Tags and properties act like metadata that supports filtering and navigation. For example, a topic can be tagged as “books,” and book pages can include fields like rating, author, and quotes. Clicking a property such as a rating (e.g., rating “10”) surfaces all items that share that value, turning the note collection into something queryable rather than just a static archive.

How are tasks managed without creating a separate system?

Tasks are written directly in the journal using action-oriented entries (e.g., “send email to person a”). A separate landing page (like “home”) can then display those tasks using Logseq’s query feature (invoked via a slash command). Marking tasks as done updates the underlying notes, while the dashboard stays in sync.

Why does importing notes matter for adoption?

The transcript emphasizes that Logseq functions as a front end over a folder of files. Copying notes from an existing personal database into the new graph folder is described as “super simple,” and the graph view then reflects the imported content as nodes and linked pages, reducing migration friction.

What does the graph view add beyond clicking links one by one?
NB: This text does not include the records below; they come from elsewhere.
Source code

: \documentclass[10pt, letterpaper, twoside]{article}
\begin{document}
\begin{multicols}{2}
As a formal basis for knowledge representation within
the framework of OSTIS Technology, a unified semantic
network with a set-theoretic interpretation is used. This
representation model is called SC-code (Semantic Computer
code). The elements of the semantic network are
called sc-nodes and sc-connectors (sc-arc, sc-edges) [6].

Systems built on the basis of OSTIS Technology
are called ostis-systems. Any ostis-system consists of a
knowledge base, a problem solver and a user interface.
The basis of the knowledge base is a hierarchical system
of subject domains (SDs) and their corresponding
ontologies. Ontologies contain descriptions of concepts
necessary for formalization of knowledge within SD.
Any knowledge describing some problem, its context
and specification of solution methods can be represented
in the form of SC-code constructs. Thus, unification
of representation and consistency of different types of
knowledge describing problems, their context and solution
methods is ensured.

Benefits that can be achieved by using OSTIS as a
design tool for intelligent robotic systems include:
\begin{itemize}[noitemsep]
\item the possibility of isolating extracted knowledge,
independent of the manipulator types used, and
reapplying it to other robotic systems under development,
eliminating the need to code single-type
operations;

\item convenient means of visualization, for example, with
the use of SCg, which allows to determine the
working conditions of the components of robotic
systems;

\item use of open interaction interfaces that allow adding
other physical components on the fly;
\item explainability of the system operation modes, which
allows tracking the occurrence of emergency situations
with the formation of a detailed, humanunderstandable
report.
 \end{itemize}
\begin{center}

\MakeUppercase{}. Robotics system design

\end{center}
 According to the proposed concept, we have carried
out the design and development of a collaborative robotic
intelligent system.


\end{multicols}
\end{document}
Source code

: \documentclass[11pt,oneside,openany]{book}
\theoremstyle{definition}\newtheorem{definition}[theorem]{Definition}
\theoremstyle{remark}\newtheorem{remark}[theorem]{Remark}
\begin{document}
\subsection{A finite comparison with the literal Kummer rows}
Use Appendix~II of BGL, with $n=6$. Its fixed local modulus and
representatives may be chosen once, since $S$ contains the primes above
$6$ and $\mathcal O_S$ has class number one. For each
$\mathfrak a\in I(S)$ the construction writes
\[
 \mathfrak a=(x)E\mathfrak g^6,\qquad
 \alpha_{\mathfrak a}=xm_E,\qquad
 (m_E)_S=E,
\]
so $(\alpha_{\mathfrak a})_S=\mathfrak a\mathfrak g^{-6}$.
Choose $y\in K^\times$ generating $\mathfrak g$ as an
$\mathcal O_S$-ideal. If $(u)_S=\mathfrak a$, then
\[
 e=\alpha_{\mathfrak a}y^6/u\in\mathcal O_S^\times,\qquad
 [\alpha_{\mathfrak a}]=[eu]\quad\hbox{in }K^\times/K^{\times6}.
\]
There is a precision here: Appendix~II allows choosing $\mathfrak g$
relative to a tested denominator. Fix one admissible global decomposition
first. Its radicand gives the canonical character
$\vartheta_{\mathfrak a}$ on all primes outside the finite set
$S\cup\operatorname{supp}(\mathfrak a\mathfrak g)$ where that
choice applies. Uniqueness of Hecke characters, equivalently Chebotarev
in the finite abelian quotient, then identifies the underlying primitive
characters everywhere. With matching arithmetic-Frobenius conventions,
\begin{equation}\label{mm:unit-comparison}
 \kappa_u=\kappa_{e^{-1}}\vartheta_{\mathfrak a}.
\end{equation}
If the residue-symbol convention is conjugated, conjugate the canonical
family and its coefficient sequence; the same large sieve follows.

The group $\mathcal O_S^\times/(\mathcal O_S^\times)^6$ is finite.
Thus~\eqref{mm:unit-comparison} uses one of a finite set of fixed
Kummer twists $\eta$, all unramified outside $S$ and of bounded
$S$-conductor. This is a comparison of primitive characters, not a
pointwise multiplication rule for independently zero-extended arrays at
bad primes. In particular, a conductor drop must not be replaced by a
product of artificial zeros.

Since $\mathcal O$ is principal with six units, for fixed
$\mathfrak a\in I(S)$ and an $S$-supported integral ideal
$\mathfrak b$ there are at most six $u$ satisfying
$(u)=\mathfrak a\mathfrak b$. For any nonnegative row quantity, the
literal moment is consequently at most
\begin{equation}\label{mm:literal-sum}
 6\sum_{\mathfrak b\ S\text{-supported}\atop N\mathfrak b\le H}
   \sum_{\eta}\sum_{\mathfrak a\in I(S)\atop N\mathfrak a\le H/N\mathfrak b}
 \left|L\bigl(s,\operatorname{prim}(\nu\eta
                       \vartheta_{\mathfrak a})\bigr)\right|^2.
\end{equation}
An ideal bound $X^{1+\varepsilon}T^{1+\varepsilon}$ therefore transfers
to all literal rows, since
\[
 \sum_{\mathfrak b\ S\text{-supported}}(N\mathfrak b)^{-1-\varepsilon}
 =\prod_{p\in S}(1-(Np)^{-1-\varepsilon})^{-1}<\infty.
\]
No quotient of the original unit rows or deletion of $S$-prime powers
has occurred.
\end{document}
Graph views provide a relationship map of nodes and connections, helping users see how concepts cluster. Combined with tags and properties, this supports both structured navigation (through filters and queries) and serendipitous discovery (cycling through related topics that share tags like “books”).

Review Questions

  1. What specific interaction in Logseq creates pages from text, and how does that affect the growth of the knowledge base?
  2. How do queries and dashboards (like a to-do list) stay connected to journal entries in Logseq?
  3. Give one example of how properties (such as ratings or authors) can be used to filter or navigate related notes.

Key Points

  1. 1

    Logseq is a free, open-source note-taking system that builds a connected personal wiki from Markdown files.

  2. 2

    Creating a new graph sets up a workspace where the app generates a front end over a folder of notes.

  3. 3

    Double-tapping square brackets creates linked fields that automatically become navigable pages.

  4. 4

    Tags and properties (like book ratings and authors) enable filtering and quick recall across many notes.

  5. 5

    Built-in queries power dynamic dashboards such as to-do lists, keeping task tracking tied to journal entries.

  6. 6

    Importing existing notes is described as simple file copying into the graph folder, after which links and fields appear in the graph view.

  7. 7

    The system is designed to support both structured navigation and serendipitous discovery through relationships in the knowledge graph.

Highlights

Double-tapping square brackets turns typed concepts into linked pages, letting a journal become a growing wiki.
Graph views and property filters (like “all books rated 10”) turn notes into a navigable knowledge base.
Queries let a “home” page act as a live dashboard for tasks created in daily journals.
Logseq functions as a front end over a folder of Markdown files, making migration as simple as copying files into the graph.